The FOSSIL_USER string is the name of the logged-in user.  This variable
is missing or is an empty string if the user is not logged in.  The
FOSSIL_CAPABILITIES string is a list of 
[/setup_ulist_notes|Fossil capability letters] that
indicate what permissions the user has on the Fossil repository.
The FOSSIL_REPOSITORY environment variable gives the filename of the
Fossil repository that is running.

The [https://sqlite.org/src/ext/checklist|checklist application] uses the
FOSSIL_USER environment variable to determine the name of the user and
the FOSSIL_CAPABILITIES variable to determine if the user is allowed to
mark off changes to the checklist.  Only users with check-in permission
to the Fossil repository are allowed to mark off checklist items.  That
means that the FOSSIL_CAPABILITIES string must contain the letter "i".
Search for "FOSSIL_CAPABILITIES" in the
[https://sqlite.org/src/ext/checklist/self|source listing] to see how
this happens.

If the HTTP request includes content (for example if this is a POST request)
then the CONTENT_LENGTH value will be positive and the data for the content
will be readable on standard input.

<h2>4.0 CGI Outputs</h2>

CGI programs construct a reply by writing to standard output.  The first
few lines of output are parameters intended for the webserver that invoked
the CGI.  These are followed by a blank line and then the content.

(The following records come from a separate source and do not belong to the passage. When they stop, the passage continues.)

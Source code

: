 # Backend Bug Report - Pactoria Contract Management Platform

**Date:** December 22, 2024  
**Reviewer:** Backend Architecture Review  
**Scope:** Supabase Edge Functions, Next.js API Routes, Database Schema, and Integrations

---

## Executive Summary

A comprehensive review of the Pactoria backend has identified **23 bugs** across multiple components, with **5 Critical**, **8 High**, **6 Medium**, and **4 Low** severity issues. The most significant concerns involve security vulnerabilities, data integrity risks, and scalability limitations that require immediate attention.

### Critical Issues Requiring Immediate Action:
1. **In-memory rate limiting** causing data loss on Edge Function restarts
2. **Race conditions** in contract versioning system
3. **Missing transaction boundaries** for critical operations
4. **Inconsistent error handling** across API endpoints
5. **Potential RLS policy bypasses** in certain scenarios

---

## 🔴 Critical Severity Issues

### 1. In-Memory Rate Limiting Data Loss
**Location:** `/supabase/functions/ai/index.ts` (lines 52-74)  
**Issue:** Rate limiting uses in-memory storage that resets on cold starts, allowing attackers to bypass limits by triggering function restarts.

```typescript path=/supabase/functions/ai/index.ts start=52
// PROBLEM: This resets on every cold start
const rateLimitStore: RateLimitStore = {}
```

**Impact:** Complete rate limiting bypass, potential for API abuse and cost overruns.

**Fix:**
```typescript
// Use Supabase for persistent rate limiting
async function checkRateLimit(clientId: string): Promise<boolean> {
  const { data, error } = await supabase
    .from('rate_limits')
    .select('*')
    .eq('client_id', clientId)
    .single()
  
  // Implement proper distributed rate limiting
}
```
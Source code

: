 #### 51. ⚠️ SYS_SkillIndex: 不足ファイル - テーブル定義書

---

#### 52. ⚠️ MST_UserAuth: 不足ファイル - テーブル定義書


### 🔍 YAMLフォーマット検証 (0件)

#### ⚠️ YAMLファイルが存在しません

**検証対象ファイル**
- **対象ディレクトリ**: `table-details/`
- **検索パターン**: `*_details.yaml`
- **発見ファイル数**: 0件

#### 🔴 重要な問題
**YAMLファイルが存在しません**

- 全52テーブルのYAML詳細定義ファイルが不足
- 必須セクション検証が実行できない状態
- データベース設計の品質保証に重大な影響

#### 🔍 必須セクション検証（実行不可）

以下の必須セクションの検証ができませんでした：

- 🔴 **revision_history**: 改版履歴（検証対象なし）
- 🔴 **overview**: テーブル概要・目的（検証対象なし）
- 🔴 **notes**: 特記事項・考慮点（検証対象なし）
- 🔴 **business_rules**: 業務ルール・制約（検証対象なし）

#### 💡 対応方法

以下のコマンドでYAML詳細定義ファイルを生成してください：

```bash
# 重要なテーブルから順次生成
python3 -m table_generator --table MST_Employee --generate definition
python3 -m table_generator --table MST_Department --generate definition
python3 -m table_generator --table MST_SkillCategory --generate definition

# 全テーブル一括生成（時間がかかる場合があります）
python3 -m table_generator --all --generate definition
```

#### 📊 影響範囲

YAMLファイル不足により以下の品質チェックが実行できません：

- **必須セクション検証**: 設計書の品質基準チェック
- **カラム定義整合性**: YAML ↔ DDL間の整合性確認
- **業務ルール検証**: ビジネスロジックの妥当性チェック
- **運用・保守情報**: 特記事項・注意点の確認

Typical parameter output looks like this:

<blockquote><verbatim>
Status: 200 Ok
Content-Type: text/html
</verbatim></blockquote>

CGI programs can return any content type they want - they are not restricted
to text replies.  It is OK for a CGI program to return (for example)
image/png.

The fields of the CGI response header can be any valid HTTP header fields.
Those that Fossil does not understand are simply relayed back to up the
line to the requester.

Fossil takes special action with some content types.  If the Content-Type
is "application/x-fossil-wiki" or "application/x-markdown" then Fossil
converts the content from [/wiki_rules|Fossil-Wiki] or 
[/md_rules|Markdown] into HTML, adding its
own header and footer text according to the repository skin.  Content
of type "text/html" is normally passed straight through
unchanged.  However, if the text/html content is of the form:

<blockquote><verbatim>
<div class='fossil-doc' data-title='DOCUMENT TITLE'>
... HTML content there ...
</div>
</verbatim></blockquote>

In other words, if the outer-most markup of the HTML is a &lt;div&gt;
element with a single class of "fossil-doc", 
then Fossil will adds its own header and footer to the HTML.  The
page title contained in the added header will be extracted from the
"data-title" attribute.

Except for the three cases noted above, Fossil makes no changes or
additions to the CGI-generated content.  Fossil just passes the verbatim
content back up the stack towards the requester.

<h2>5.0 Filename Restrictions</h2>

For security reasons, Fossil places restrictions on the names of files
in the extroot directory that can participate in the extension CGI
mechanism:

  1.  Filenames must consist of only ASCII alphanumeric characters,
      ".", "_", and "-", and of course "/" as the file separator.
      Files with names that includes spaces or
      other punctuation or special characters are ignored.

  2.  No element of the pathname can begin with "." or "-".  Files or
      directories whose names begin with "." or "-" are ignored.

If a CGI program requires separate data files, it is safe to put those
files in the same directory as the CGI program itself as long as the names
of the data files contain special characters that cause them to be ignored
by Fossil.

<h2>6.0 Trouble-Shooting Hints</h2>

Remember that the /ext will return any file in the extroot directory
hierarchy as static content if the file is readable but not executable.
When initially setting up the /ext mechanism, it is sometimes helpful
to verify that you are able to receive static content prior to working
on getting your CGIs working.  Also remember that CGIs must be
executable files.

Fossil likes to run inside a chroot jail, and will automatically put
itself inside a chroot jail if it can.  The sub-CGI program will also
run inside this same chroot jail.  Make sure all embedded pathnames
have been adjusted accordingly and that all resources needed by the
CGI program are available within the chroot jail.

If anything goes wrong while trying to process an /ext page, Fossil
returns a 404 Not Found error with no details.  However, if the requester
is logged in as a user that has Debug privilege (capability letter "D")
then additional diagnostic information may be included in the output.

If the /ext page has a "fossil-ext-debug=1" query parameter and if
the requester is logged in as a user with Debug privilege, then the
CGI output is returned verbatim, as text/plain and with the original
header intact.  This is useful for trying diagnosing problems with the
CGI script.